For patients who do navigate the clinical pathways, Wharton says the AFib and the sleep apnea should be treated in parallel. “It’s nice when you can find a potentially reversible cause of AFib, but obviously you have to treat it until you are confident that it is no longer there…. You don’t want them to be a stroke risk,” he says.

For his part, Wharton avoids scheduling patients at high risk of sleep apnea for ablations. His philosophy is “Wouldn’t it be a lot easier instead to treat the sleep apnea, give them an anticoagulant, and place them on a diet [when high BMI is a factor]?” He notes that for patients with extremely high BMIs an ablation is not a cure-all for their ills. “Even if the ablation works, you’re then left with a morbidly obese patient who is still going to have sleep apnea, hypertension, and a host of cardiac maladies. I think ablation should be for patients who don’t have that comorbidity.”

For patients who have already been diagnosed with sleep apnea who undergo ablation, Itamar’s Glick notes that sleep apnea management is especially crucial in the time immediately following the AFib procedure. “It needs to be ensured that sleep apnea is managed successfully…in what is called the ‘remodeling period,’ a period in which the electrical circuits in the heart muscle are reforming around those ablation RF [radiofrequency] lines,” he says.

Looking to the Future

Ultimately, if the bidirectional screening, diagnosis, and treatment pathway is to become seamless, much of the initiative will come from clinicians themselves.

Lee Surkin, MD, has a unique perspective on communication between sleep physicians and cardiologists because he is board certified in both. He founded the American Academy of Cardiovascular Sleep Medicine (AACSM) in 2012 to help bring both specialties together. “I would suggest that our opportunity and obligation as sleep medicine specialists is to become educated in a more thorough manner on cardiovascular disorders and become proactive in forging relationships with the board-certified cardiologists for management,” he said in a 2014 Sleep Review cover story.11 The AACSM currently has almost 2,000 members in its LinkedIn group and hosts and participates in educational events on the links between sleep and cardiovascular disorders.

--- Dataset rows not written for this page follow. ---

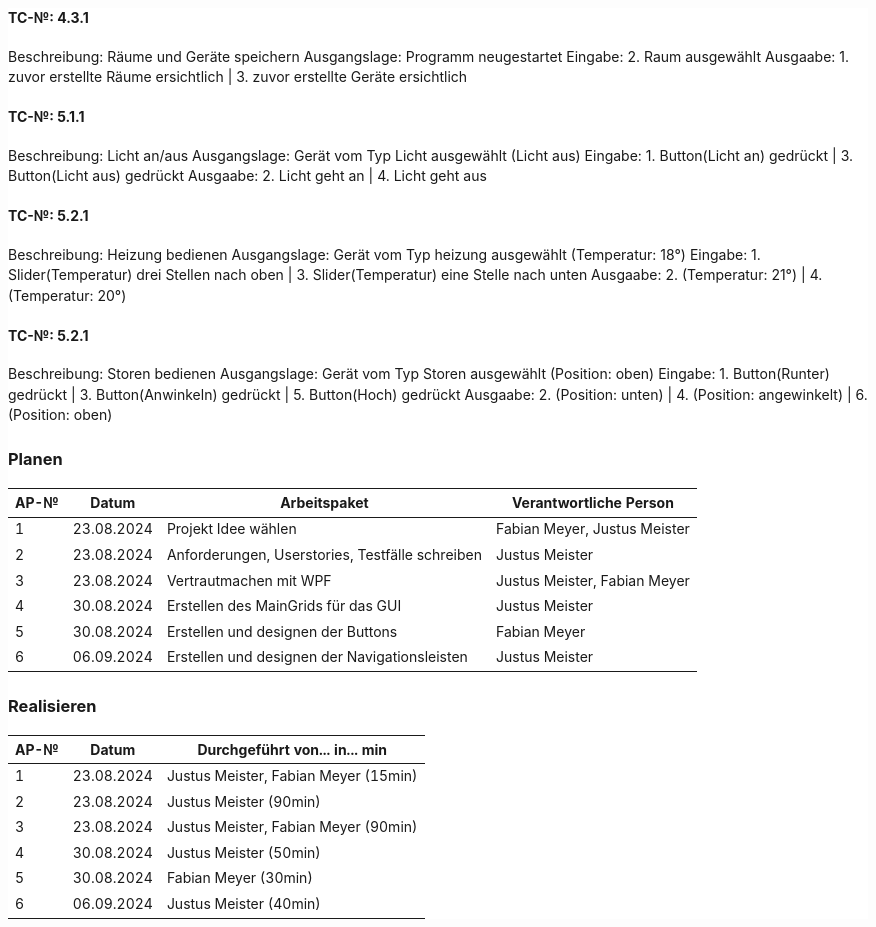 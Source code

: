 #### TC-№: 4.3.1
Beschreibung: Räume und Geräte speichern
Ausgangslage: Programm neugestartet
Eingabe: 2. Raum ausgewählt
Ausgaabe: 1. zuvor erstellte Räume ersichtlich | 3. zuvor erstellte Geräte ersichtlich

#### TC-№: 5.1.1
Beschreibung: Licht an/aus
Ausgangslage: Gerät vom Typ Licht ausgewählt (Licht aus)
Eingabe: 1. Button(Licht an) gedrückt | 3. Button(Licht aus) gedrückt
Ausgaabe: 2. Licht geht an | 4. Licht geht aus

#### TC-№: 5.2.1
Beschreibung: Heizung bedienen
Ausgangslage: Gerät vom Typ heizung ausgewählt (Temperatur: 18°)
Eingabe: 1. Slider(Temperatur) drei Stellen nach oben | 3. Slider(Temperatur) eine Stelle nach unten
Ausgaabe: 2. (Temperatur: 21°) | 4. (Temperatur: 20°)

#### TC-№: 5.2.1
Beschreibung: Storen bedienen
Ausgangslage: Gerät vom Typ Storen ausgewählt (Position: oben)
Eingabe: 1. Button(Runter) gedrückt | 3. Button(Anwinkeln) gedrückt | 5. Button(Hoch) gedrückt
Ausgaabe: 2. (Position: unten) | 4. (Position: angewinkelt) | 6. (Position: oben)


### Planen

| AP-№ | Datum      | Arbeitspaket                                           | Verantwortliche Person                      |
| ---- | ---------- | ------------------------------------------------------ | ------------------------------------------- |
| 1    | 23.08.2024 | Projekt Idee wählen                                    | Fabian Meyer, Justus Meister                |
| 2    | 23.08.2024 | Anforderungen, Userstories, Testfälle schreiben        | Justus Meister                              |
| 3    | 23.08.2024 | Vertrautmachen mit WPF       | Justus Meister, Fabian Meyer                           |
| 4    | 30.08.2024 | Erstellen des MainGrids für das GUI        | Justus Meister                              |
| 5    | 30.08.2024 | Erstellen und designen der Buttons        | Fabian Meyer                              |
| 6    | 06.09.2024 | Erstellen und designen der Navigationsleisten        | Justus Meister        |

### Realisieren

| AP-№ | Datum      | Durchgeführt von...  in... min                                           |
| ---- | ---------- | ------------------------------------------------------ |
| 1    | 23.08.2024 | Justus Meister, Fabian Meyer (15min)                   |
| 2    | 23.08.2024 | Justus Meister (90min)                   |
| 3    | 23.08.2024 | Justus Meister, Fabian Meyer (90min)                   |
| 4    | 30.08.2024 | Justus Meister (50min)                   |
| 5    | 30.08.2024 | Fabian Meyer (30min)                   |
| 6    | 06.09.2024 | Justus Meister (40min)                   |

Glick emphasizes that a simple, though not necessarily easy, solution is a “true seamless integration of sleep medicine into the AFib patient care pathway every step of the way,” he says. “From systematic screening with the STOP-Bang [questionnaire] when the patient shows up with the first symptoms of AFib in the cardiology office through a thorough explanation of the link between the two diseases by the electrophysiologists through an easy to do initial home sleep test (and if needed, a deeper PSG study) all the way to feeding back the CPAP compliance information right into the patient medical record at the EP’s [electrophysiologist’s] site so they can know if the recurrence may be associated with lack of compliance or effectiveness of the CPAP therapy.”

Clinicians, diagnostics and therapy device makers, and patients all have an interest in the connections between sleep apnea and AFib. As Wharton notes, “Most people who are serious about taking good care of these patients share an appreciation for the association between the two, the need to treat the two aggressively, and the understanding that doing so is actually a lot less money and less angst than working in a vacuum.”

Sree Roy is chief editor of Sleep Review.